◆ **ABOUT THIS TASK**:
An exact copy of all records is expected, minus the images.

*** PROVIDED RECORDS Section Begins ***

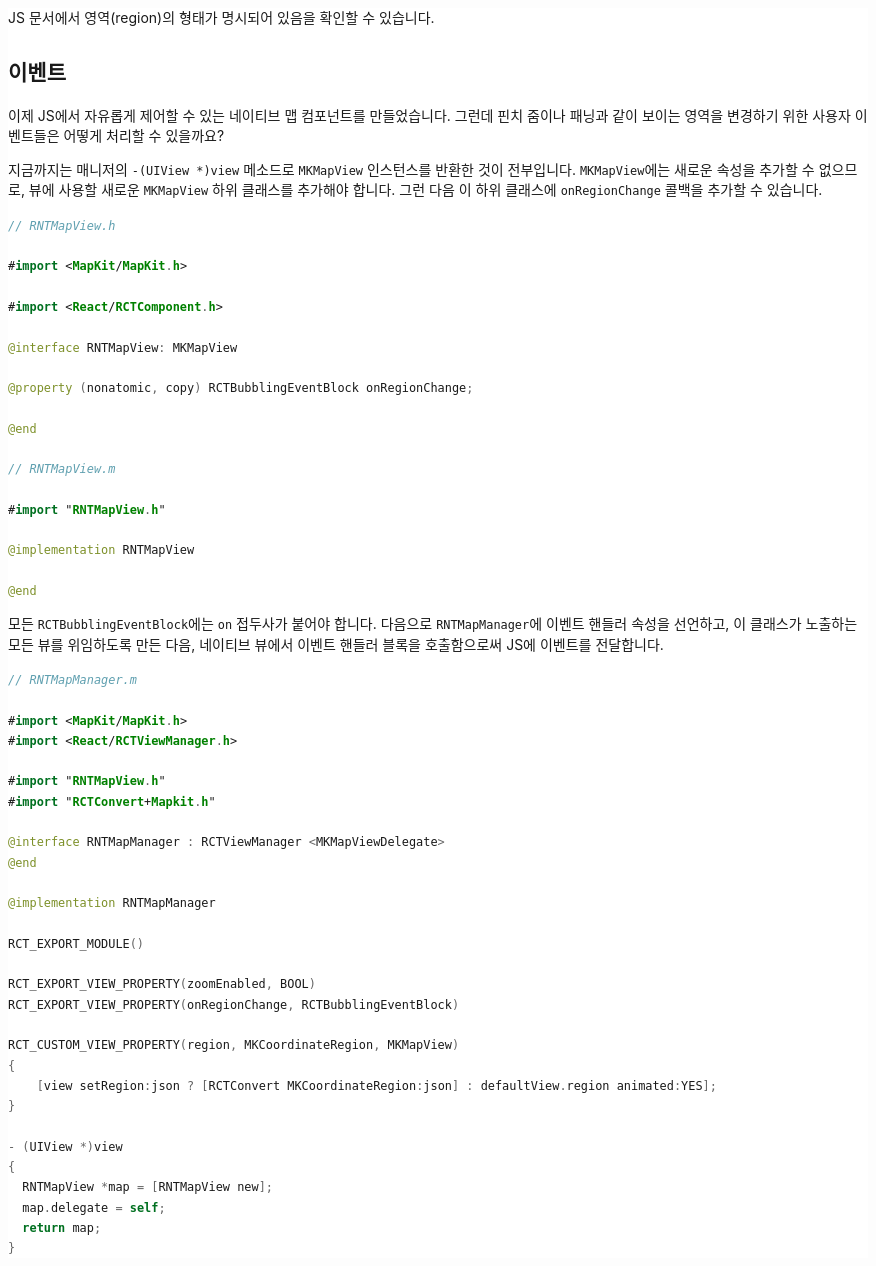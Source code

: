 JS 문서에서 영역(region)의 형태가 명시되어 있음을 확인할 수 있습니다. 


## 이벤트

이제 JS에서 자유롭게 제어할 수 있는 네이티브 맵 컴포넌트를 만들었습니다. 그런데 핀치 줌이나 패닝과 같이 보이는 영역을 변경하기 위한 사용자 이벤트들은 어떻게 처리할 수 있을까요? 

지금까지는 매니저의 `-(UIView *)view` 메소드로 `MKMapView` 인스턴스를 반환한 것이 전부입니다. `MKMapView`에는 새로운 속성을 추가할 수 없으므로, 뷰에 사용할 새로운 `MKMapView` 하위 클래스를 추가해야 합니다. 그런 다음 이 하위 클래스에 `onRegionChange` 콜백을 추가할 수 있습니다. 

```swift
// RNTMapView.h

#import <MapKit/MapKit.h>

#import <React/RCTComponent.h>

@interface RNTMapView: MKMapView

@property (nonatomic, copy) RCTBubblingEventBlock onRegionChange;

@end

// RNTMapView.m

#import "RNTMapView.h"

@implementation RNTMapView

@end
```

모든 `RCTBubblingEventBlock`에는 `on` 접두사가 붙어야 합니다. 다음으로 `RNTMapManager`에 이벤트 핸들러 속성을 선언하고, 이 클래스가 노출하는 모든 뷰를 위임하도록 만든 다음, 네이티브 뷰에서 이벤트 핸들러 블록을 호출함으로써 JS에 이벤트를 전달합니다. 

```swift
// RNTMapManager.m

#import <MapKit/MapKit.h>
#import <React/RCTViewManager.h>

#import "RNTMapView.h"
#import "RCTConvert+Mapkit.h"

@interface RNTMapManager : RCTViewManager <MKMapViewDelegate>
@end

@implementation RNTMapManager

RCT_EXPORT_MODULE()

RCT_EXPORT_VIEW_PROPERTY(zoomEnabled, BOOL)
RCT_EXPORT_VIEW_PROPERTY(onRegionChange, RCTBubblingEventBlock)

RCT_CUSTOM_VIEW_PROPERTY(region, MKCoordinateRegion, MKMapView)
{
    [view setRegion:json ? [RCTConvert MKCoordinateRegion:json] : defaultView.region animated:YES];
}

- (UIView *)view
{
  RNTMapView *map = [RNTMapView new];
  map.delegate = self;
  return map;
}
```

*** PROVIDED RECORDS Section Ends ***

◆ **YOUR RESPONSE**:
Source code

: JS 문서에서 영역(region)의 형태가 명시되어 있음을 확인할 수 있습니다. 


## 이벤트

이제 JS에서 자유롭게 제어할 수 있는 네이티브 맵 컴포넌트를 만들었습니다. 그런데 핀치 줌이나 패닝과 같이 보이는 영역을 변경하기 위한 사용자 이벤트들은 어떻게 처리할 수 있을까요? 

지금까지는 매니저의 `-(UIView *)view` 메소드로 `MKMapView` 인스턴스를 반환한 것이 전부입니다. `MKMapView`에는 새로운 속성을 추가할 수 없으므로, 뷰에 사용할 새로운 `MKMapView` 하위 클래스를 추가해야 합니다. 그런 다음 이 하위 클래스에 `onRegionChange` 콜백을 추가할 수 있습니다. 

```swift
// RNTMapView.h

#import <MapKit/MapKit.h>

#import <React/RCTComponent.h>

@interface RNTMapView: MKMapView

@property (nonatomic, copy) RCTBubblingEventBlock onRegionChange;

@end

// RNTMapView.m

#import "RNTMapView.h"

@implementation RNTMapView

@end
```

모든 `RCTBubblingEventBlock`에는 `on` 접두사가 붙어야 합니다. 다음으로 `RNTMapManager`에 이벤트 핸들러 속성을 선언하고, 이 클래스가 노출하는 모든 뷰를 위임하도록 만든 다음, 네이티브 뷰에서 이벤트 핸들러 블록을 호출함으로써 JS에 이벤트를 전달합니다. 

```swift
// RNTMapManager.m

#import <MapKit/MapKit.h>
#import <React/RCTViewManager.h>

#import "RNTMapView.h"
#import "RCTConvert+Mapkit.h"

@interface RNTMapManager : RCTViewManager <MKMapViewDelegate>
@end

@implementation RNTMapManager

RCT_EXPORT_MODULE()

RCT_EXPORT_VIEW_PROPERTY(zoomEnabled, BOOL)
RCT_EXPORT_VIEW_PROPERTY(onRegionChange, RCTBubblingEventBlock)

RCT_CUSTOM_VIEW_PROPERTY(region, MKCoordinateRegion, MKMapView)
{
    [view setRegion:json ? [RCTConvert MKCoordinateRegion:json] : defaultView.region animated:YES];
}

- (UIView *)view
{
  RNTMapView *map = [RNTMapView new];
  map.delegate = self;
  return map;
}
```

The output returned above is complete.